__EXERCISE INSTRUCTIONS__:
Which lines of the records below contain the word "Traga"? Show each one.

__DATA EXTRACT__:
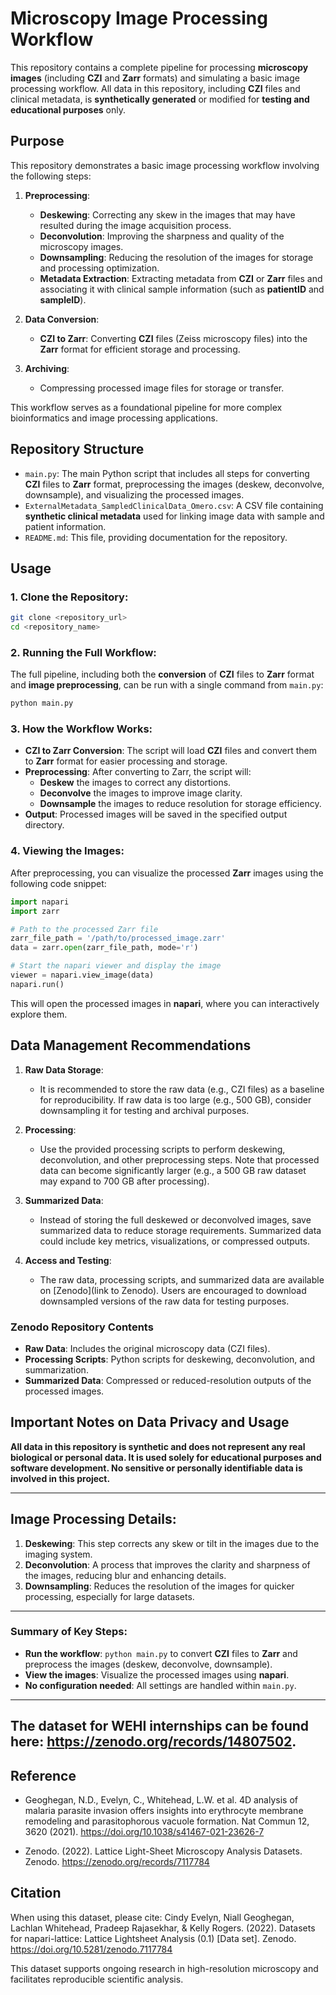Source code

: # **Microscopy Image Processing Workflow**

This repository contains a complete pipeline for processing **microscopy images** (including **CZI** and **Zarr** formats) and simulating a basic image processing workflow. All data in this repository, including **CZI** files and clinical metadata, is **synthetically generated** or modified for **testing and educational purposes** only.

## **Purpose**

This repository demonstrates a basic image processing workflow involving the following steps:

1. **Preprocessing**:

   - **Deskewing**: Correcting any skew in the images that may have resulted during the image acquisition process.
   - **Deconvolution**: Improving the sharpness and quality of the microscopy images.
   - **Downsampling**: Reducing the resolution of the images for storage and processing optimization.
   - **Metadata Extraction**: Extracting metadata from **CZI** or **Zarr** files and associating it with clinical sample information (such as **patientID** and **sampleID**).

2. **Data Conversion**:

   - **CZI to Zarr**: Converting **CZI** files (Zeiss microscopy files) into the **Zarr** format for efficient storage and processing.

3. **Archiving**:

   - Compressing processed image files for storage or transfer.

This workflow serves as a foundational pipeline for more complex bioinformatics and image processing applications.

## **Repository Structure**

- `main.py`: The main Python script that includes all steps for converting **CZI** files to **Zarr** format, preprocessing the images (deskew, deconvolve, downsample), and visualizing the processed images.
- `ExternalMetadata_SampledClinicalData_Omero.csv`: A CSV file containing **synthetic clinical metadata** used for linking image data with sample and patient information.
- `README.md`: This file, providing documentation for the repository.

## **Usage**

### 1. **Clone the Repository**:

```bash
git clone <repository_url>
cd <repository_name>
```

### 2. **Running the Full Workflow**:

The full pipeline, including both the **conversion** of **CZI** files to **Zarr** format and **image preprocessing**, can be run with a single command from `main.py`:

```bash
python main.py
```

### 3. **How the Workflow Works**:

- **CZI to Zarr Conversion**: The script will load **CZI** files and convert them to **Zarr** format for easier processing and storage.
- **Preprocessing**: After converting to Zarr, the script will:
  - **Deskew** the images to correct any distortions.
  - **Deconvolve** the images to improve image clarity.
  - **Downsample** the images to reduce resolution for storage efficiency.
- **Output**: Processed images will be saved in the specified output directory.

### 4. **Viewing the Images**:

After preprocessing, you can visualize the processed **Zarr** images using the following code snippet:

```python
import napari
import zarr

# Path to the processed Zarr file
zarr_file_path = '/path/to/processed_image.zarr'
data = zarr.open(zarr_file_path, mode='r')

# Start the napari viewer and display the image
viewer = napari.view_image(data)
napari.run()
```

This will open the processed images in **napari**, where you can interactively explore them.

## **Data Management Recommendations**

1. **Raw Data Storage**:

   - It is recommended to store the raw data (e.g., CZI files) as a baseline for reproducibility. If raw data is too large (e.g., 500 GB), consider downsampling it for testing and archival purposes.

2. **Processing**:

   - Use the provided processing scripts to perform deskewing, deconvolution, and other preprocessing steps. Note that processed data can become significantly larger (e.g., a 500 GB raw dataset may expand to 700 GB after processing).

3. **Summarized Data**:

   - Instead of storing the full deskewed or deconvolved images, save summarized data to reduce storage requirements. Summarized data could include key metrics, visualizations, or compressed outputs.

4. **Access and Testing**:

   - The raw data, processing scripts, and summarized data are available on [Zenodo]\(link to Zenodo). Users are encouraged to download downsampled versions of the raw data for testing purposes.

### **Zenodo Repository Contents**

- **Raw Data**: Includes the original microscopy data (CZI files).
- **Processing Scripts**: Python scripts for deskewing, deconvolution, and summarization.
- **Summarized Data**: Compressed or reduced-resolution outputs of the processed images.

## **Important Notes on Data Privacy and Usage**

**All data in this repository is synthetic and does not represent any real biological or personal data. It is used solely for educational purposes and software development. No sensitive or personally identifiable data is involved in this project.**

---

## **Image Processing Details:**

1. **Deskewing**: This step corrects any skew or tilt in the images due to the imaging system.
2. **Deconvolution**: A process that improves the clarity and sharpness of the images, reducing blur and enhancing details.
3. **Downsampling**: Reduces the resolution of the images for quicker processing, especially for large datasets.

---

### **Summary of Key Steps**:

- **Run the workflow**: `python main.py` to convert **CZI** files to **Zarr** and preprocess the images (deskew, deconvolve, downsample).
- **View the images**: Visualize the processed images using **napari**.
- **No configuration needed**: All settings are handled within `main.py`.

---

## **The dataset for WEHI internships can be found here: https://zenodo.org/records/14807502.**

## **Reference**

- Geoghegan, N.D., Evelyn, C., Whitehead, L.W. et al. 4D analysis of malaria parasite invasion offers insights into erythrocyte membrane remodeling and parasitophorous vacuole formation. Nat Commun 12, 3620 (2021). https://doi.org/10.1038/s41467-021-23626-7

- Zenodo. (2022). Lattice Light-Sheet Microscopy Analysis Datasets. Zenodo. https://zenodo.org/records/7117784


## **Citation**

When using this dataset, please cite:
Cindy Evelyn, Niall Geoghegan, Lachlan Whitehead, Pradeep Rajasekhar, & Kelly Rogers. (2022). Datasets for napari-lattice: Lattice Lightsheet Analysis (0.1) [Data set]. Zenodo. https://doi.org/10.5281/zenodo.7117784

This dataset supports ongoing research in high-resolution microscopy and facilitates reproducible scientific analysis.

--

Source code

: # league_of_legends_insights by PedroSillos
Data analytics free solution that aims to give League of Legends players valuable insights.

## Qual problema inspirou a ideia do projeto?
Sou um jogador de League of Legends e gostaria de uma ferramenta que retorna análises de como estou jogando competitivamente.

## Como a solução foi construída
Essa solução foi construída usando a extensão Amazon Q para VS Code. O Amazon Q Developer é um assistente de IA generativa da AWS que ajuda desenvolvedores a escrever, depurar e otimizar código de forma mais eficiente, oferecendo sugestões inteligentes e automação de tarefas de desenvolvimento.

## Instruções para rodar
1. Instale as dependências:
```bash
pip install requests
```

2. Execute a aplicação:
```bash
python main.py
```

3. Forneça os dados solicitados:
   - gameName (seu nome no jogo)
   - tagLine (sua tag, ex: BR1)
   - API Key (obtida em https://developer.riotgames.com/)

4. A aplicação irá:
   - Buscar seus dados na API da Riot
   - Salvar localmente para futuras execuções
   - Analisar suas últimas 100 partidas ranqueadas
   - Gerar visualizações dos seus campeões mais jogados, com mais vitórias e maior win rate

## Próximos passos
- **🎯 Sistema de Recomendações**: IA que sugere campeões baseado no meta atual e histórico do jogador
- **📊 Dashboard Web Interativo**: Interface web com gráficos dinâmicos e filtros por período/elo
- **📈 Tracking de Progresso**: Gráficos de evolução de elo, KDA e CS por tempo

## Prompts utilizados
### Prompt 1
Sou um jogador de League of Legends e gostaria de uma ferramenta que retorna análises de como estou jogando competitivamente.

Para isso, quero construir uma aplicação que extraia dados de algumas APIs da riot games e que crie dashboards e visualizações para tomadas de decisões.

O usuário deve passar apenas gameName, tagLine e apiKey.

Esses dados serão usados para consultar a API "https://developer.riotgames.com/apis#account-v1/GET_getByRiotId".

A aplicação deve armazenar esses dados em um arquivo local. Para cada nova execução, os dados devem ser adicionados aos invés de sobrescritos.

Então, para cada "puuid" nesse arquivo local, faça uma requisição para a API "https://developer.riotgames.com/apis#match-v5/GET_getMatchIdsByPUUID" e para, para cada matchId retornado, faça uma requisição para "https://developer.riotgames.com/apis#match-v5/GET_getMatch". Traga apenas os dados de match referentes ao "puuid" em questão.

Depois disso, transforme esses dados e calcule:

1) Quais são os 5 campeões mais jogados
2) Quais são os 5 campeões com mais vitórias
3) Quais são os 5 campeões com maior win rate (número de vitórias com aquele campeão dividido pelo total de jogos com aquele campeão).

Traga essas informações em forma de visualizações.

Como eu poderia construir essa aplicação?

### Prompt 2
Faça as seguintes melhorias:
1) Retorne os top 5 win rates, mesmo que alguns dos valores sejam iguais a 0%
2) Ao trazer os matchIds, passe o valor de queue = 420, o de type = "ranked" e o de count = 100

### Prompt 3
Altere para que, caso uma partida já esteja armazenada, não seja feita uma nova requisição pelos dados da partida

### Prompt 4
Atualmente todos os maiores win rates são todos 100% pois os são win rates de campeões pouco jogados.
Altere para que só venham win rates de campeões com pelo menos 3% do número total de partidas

* * *

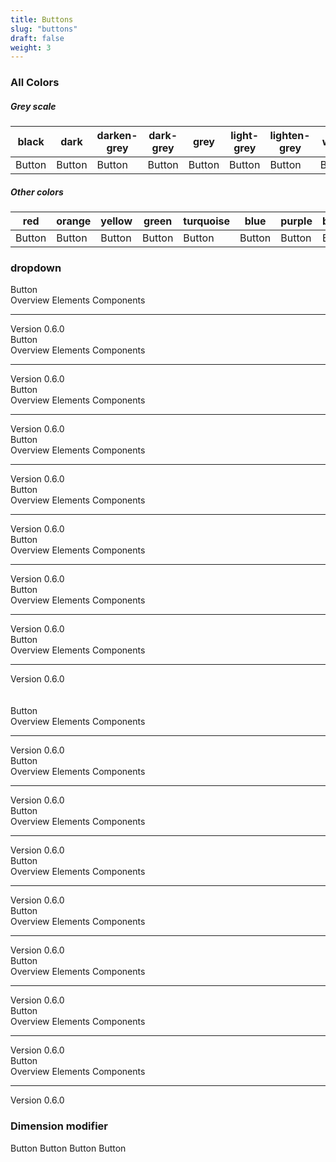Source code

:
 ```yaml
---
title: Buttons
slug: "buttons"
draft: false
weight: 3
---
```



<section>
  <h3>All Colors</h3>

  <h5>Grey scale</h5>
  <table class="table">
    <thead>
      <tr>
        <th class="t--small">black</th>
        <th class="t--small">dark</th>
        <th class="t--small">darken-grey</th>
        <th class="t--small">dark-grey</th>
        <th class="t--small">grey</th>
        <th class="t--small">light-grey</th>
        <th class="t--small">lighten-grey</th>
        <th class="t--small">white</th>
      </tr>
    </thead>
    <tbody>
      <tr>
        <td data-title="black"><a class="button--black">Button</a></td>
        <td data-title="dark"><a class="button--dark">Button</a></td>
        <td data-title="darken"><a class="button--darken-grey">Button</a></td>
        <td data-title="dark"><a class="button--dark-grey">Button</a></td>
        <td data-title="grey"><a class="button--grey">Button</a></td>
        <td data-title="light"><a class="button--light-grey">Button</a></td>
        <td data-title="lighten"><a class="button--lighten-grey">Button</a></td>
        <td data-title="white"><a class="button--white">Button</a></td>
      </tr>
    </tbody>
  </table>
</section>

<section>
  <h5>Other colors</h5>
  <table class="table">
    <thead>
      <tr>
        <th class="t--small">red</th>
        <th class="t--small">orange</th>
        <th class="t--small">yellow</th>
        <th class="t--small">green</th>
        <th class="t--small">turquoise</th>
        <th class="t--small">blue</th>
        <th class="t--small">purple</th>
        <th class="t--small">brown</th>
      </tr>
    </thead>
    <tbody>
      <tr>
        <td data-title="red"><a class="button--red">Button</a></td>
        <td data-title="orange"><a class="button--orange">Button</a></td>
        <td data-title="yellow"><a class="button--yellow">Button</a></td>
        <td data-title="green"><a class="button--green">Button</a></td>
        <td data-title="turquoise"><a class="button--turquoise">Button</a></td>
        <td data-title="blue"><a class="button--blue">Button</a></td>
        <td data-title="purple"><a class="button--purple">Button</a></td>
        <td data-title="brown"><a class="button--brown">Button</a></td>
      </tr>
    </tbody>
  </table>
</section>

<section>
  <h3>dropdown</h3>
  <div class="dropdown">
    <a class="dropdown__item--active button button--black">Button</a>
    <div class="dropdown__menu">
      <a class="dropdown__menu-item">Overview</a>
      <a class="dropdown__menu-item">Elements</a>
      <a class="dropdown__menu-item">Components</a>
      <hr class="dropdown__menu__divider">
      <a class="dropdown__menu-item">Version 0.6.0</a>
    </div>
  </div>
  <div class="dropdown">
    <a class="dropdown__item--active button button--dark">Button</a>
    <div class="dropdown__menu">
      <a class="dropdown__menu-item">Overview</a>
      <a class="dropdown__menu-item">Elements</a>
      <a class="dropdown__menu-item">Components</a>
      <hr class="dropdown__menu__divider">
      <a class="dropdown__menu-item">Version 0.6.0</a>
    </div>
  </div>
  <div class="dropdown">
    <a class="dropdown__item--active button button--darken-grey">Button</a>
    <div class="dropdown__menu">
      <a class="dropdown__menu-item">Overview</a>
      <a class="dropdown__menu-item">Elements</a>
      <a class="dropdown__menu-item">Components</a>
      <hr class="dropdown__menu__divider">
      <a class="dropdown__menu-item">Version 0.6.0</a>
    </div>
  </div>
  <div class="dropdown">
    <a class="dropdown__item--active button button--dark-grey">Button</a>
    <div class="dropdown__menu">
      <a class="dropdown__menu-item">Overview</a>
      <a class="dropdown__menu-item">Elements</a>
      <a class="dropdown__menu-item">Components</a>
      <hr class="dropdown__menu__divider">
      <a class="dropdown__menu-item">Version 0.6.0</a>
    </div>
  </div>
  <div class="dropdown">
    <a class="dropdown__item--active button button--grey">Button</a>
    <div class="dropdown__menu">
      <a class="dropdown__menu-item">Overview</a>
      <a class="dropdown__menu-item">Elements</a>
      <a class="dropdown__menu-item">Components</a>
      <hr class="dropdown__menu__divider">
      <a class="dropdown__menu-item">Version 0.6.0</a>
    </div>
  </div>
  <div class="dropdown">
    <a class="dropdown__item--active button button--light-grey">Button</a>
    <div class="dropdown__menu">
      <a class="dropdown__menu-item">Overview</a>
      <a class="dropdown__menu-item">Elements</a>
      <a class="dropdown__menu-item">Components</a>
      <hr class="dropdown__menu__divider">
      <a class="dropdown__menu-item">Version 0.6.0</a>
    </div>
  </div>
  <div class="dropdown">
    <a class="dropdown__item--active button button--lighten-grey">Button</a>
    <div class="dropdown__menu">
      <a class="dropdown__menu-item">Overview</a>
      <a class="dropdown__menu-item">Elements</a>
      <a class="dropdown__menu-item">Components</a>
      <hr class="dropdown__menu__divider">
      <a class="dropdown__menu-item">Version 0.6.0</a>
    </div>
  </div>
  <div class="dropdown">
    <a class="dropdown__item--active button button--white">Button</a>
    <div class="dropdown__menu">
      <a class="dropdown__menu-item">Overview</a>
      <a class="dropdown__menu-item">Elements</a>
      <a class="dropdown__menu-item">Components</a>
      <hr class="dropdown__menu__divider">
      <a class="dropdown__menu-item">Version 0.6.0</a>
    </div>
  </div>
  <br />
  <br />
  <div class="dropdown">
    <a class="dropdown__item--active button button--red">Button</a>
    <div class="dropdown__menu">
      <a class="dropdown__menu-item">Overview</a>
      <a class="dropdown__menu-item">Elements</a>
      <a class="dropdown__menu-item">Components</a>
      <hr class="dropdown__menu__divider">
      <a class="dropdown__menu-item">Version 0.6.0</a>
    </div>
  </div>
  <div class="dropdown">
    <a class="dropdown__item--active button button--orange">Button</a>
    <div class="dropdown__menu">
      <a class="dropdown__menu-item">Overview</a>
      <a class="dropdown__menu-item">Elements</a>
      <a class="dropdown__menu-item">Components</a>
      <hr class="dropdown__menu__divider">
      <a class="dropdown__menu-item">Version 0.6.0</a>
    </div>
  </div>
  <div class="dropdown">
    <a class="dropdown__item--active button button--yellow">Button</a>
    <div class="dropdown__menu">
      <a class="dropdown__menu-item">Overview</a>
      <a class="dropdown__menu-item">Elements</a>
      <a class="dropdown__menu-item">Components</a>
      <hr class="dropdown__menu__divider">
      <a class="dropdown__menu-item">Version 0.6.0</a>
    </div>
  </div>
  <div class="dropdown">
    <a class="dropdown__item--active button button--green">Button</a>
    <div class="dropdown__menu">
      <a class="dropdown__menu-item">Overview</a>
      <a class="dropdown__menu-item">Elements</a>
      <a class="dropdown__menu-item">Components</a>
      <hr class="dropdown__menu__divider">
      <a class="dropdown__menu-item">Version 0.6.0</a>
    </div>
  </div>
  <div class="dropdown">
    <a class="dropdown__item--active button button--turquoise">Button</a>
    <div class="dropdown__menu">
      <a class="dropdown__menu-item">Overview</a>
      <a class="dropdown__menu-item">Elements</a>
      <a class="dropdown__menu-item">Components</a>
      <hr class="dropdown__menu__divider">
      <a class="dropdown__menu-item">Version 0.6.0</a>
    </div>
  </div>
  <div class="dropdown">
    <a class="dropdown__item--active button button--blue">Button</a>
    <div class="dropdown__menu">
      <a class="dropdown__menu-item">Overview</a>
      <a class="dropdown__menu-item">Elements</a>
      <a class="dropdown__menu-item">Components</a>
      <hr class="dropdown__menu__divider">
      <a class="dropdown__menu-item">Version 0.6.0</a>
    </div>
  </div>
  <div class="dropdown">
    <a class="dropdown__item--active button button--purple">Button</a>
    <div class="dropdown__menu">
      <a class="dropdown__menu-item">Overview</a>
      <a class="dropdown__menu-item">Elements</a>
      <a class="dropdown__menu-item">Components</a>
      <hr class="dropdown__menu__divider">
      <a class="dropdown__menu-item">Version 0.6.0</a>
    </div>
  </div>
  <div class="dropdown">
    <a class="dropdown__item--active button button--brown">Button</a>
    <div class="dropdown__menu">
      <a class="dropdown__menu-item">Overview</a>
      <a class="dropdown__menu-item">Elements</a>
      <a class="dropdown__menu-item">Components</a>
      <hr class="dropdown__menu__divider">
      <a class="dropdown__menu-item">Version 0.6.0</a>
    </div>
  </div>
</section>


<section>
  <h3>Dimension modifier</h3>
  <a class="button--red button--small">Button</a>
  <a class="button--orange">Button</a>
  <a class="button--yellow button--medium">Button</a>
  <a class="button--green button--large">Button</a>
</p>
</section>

__ANSWER TO THE EXERCISE__:
Então, para cada "puuid" nesse arquivo local, faça uma requisição para a API "https://developer.riotgames.com/apis#match-v5/GET_getMatchIdsByPUUID" e para, para cada matchId retornado, faça uma requisição para "https://developer.riotgames.com/apis#match-v5/GET_getMatch". Traga apenas os dados de match referentes ao "puuid" em questão.
Traga essas informações em forma de visualizações.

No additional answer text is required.